§ RECORDS PROVIDED
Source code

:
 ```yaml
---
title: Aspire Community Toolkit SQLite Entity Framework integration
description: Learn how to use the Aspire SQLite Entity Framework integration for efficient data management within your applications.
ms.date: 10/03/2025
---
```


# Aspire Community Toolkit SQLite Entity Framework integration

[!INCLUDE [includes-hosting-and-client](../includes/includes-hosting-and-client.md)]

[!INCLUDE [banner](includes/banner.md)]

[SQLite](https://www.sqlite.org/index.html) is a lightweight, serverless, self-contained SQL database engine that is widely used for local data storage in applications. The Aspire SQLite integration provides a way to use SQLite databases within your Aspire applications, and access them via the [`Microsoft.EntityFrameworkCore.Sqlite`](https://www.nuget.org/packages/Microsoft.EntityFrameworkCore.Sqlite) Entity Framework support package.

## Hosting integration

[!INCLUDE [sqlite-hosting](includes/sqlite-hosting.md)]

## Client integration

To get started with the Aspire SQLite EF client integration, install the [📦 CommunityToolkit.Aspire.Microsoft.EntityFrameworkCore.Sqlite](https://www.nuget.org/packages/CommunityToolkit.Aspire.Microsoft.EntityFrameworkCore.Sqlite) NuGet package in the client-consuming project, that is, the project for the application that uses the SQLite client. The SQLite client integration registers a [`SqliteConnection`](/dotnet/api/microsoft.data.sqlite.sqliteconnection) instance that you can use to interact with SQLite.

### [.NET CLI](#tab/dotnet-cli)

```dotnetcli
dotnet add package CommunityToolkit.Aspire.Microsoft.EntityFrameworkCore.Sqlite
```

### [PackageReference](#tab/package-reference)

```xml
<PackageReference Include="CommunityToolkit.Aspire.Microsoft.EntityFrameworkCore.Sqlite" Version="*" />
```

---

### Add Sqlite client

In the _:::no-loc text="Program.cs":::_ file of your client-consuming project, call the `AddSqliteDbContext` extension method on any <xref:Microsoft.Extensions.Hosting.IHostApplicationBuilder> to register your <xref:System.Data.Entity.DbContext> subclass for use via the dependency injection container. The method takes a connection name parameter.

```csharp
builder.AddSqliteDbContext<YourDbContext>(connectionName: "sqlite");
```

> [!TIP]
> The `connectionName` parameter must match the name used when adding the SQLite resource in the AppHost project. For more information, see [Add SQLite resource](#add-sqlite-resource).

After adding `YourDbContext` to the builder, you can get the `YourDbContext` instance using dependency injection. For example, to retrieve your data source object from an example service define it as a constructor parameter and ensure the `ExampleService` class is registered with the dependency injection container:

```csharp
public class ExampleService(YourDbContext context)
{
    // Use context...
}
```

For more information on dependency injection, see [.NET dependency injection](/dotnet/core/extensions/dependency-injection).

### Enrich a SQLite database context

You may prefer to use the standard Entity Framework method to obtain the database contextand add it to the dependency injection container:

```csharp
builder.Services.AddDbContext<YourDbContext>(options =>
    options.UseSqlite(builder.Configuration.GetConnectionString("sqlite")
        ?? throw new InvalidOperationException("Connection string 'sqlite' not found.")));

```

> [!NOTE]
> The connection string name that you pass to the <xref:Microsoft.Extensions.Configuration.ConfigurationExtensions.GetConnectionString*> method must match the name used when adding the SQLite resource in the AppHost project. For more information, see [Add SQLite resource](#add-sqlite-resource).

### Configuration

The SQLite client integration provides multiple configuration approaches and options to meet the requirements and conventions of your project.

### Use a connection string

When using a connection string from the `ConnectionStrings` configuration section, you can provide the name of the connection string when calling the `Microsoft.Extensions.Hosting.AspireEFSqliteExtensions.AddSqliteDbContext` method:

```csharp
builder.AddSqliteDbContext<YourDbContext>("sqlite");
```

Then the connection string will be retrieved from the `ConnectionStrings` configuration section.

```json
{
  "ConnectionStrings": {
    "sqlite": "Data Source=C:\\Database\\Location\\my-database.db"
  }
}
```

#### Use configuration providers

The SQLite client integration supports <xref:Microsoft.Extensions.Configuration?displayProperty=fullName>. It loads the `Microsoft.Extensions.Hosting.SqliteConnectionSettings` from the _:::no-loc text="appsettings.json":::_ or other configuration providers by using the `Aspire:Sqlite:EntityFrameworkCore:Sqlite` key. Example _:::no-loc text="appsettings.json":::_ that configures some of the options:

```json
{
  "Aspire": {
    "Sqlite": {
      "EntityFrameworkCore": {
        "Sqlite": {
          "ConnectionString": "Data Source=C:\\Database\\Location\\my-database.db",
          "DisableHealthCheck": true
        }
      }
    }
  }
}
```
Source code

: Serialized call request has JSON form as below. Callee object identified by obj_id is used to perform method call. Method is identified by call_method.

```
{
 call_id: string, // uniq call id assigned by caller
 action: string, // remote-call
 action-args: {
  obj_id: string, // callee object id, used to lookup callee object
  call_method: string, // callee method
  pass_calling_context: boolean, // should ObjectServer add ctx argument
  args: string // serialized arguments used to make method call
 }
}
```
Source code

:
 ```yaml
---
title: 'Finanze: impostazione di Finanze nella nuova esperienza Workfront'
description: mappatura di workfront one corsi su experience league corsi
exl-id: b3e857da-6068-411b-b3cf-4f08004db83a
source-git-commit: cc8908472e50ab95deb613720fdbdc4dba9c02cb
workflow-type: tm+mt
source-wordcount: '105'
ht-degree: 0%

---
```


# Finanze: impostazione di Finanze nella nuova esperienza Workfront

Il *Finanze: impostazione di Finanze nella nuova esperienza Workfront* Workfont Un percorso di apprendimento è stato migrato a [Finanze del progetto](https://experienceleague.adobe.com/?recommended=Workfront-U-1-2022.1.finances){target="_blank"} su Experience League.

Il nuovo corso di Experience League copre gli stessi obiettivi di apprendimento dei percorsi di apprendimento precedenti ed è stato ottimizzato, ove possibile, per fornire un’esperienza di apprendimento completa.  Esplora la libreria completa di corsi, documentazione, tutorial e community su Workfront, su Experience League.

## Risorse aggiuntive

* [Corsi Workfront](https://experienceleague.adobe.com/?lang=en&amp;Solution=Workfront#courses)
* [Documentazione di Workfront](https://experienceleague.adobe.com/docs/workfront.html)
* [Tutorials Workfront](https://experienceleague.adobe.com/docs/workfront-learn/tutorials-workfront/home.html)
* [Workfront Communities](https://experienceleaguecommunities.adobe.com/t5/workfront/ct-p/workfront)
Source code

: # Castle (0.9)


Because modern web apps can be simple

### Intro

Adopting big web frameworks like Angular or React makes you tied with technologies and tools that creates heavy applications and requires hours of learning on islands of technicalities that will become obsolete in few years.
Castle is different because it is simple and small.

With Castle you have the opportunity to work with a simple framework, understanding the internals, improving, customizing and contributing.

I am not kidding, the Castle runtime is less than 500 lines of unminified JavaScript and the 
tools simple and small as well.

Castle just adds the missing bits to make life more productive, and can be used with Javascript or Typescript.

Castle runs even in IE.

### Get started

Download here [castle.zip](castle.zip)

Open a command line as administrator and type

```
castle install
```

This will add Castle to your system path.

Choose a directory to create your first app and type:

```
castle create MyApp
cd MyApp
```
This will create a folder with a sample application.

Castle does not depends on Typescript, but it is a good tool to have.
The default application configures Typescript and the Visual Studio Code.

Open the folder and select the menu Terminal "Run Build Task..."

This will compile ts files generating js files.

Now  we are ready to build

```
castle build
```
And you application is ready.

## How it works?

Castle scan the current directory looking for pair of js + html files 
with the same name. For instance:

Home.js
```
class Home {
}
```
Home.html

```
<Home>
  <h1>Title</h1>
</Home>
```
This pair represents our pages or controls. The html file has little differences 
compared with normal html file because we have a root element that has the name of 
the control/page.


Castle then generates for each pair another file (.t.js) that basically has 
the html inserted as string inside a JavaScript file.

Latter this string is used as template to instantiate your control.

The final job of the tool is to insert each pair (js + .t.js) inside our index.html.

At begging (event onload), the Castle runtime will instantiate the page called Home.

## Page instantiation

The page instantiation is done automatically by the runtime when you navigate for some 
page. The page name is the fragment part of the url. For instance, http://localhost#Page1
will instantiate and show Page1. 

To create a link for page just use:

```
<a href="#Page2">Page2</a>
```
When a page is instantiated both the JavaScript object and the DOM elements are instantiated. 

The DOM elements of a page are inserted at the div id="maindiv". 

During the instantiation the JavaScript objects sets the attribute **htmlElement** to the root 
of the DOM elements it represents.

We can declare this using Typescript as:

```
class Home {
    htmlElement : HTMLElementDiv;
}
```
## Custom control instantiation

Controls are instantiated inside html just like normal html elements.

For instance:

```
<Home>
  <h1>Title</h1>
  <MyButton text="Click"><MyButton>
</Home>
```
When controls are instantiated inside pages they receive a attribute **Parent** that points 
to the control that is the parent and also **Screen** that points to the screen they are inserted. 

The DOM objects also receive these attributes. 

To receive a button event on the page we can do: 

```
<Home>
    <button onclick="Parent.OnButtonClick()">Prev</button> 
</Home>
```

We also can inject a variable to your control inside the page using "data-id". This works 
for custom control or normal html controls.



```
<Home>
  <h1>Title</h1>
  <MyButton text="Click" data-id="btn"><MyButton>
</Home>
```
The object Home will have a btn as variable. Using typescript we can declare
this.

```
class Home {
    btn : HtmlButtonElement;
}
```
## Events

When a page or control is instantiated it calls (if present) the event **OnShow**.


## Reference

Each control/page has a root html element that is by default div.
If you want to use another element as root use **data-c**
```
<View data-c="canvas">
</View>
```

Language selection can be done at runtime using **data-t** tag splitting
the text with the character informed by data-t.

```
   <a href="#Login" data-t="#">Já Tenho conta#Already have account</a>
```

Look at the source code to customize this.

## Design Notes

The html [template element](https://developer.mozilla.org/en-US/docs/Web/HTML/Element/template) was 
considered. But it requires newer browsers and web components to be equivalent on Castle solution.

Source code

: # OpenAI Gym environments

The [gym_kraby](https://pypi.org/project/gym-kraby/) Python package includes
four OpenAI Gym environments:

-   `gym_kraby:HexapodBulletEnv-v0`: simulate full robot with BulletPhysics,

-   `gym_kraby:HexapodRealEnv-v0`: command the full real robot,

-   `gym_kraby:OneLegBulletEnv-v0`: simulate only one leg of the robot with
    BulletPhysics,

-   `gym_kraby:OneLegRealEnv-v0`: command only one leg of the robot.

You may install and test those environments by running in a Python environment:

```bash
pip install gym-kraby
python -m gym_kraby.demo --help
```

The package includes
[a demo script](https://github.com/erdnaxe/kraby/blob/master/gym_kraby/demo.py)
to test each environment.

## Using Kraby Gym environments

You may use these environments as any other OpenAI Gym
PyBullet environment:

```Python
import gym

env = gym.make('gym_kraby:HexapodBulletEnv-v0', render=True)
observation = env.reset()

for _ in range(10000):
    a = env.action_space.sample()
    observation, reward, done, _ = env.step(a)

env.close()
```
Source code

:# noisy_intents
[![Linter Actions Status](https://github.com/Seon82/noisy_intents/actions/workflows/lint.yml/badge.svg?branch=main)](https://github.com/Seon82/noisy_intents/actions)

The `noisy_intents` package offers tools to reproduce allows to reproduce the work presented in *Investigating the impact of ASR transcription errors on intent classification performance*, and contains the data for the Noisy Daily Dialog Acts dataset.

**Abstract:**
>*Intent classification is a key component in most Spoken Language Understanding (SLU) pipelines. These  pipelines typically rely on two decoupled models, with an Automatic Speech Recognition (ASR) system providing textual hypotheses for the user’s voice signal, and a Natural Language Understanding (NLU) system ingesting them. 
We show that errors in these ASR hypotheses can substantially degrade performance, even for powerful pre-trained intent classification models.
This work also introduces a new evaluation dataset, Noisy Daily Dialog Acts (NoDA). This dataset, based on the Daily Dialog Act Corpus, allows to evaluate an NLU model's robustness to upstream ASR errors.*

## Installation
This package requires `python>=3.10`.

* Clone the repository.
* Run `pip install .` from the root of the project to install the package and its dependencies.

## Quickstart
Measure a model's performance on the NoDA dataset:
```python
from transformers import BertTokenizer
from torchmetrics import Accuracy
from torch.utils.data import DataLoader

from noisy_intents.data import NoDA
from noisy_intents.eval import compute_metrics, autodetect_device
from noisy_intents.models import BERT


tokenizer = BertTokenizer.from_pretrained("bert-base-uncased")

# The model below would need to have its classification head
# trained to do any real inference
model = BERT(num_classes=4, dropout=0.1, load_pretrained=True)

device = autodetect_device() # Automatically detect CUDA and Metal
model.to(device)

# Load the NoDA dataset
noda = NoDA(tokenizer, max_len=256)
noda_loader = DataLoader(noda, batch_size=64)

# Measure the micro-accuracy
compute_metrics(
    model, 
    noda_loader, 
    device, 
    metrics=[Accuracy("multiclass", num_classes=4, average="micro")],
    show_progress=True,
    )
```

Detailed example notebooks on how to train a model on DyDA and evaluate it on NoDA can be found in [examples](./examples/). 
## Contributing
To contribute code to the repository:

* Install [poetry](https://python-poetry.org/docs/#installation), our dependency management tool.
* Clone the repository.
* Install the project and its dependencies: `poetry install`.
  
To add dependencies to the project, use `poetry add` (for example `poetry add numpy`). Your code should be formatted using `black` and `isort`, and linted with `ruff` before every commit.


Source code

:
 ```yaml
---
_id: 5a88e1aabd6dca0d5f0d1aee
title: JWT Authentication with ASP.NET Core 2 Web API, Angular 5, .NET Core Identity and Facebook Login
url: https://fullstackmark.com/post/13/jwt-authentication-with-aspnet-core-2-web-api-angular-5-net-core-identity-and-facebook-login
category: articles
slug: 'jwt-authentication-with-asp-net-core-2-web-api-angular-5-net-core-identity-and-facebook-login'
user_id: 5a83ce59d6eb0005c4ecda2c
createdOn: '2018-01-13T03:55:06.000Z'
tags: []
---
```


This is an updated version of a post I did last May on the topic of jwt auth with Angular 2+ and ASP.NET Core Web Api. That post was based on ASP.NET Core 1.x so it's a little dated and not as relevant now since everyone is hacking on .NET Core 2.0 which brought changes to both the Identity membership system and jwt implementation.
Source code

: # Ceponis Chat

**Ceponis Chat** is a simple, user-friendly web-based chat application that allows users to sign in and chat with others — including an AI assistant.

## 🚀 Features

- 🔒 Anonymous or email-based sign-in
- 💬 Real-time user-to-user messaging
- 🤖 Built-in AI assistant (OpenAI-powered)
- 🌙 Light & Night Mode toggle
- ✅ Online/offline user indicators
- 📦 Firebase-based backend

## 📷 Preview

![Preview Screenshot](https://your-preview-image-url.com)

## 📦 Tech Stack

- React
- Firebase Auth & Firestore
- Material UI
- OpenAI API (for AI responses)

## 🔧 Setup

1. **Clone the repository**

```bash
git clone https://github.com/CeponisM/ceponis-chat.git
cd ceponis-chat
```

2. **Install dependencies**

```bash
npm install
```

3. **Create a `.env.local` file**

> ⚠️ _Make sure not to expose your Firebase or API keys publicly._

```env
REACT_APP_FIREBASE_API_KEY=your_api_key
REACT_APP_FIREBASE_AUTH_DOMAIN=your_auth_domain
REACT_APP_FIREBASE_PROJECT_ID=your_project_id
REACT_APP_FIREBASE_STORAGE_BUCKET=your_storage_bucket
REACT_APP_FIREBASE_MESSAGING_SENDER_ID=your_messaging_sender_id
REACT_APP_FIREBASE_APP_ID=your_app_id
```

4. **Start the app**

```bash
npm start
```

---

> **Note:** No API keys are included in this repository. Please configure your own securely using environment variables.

§ WORK TASK
Please provide nothing but the number of lines in the records that hold the string "below".

§ TASK SOLUTION
2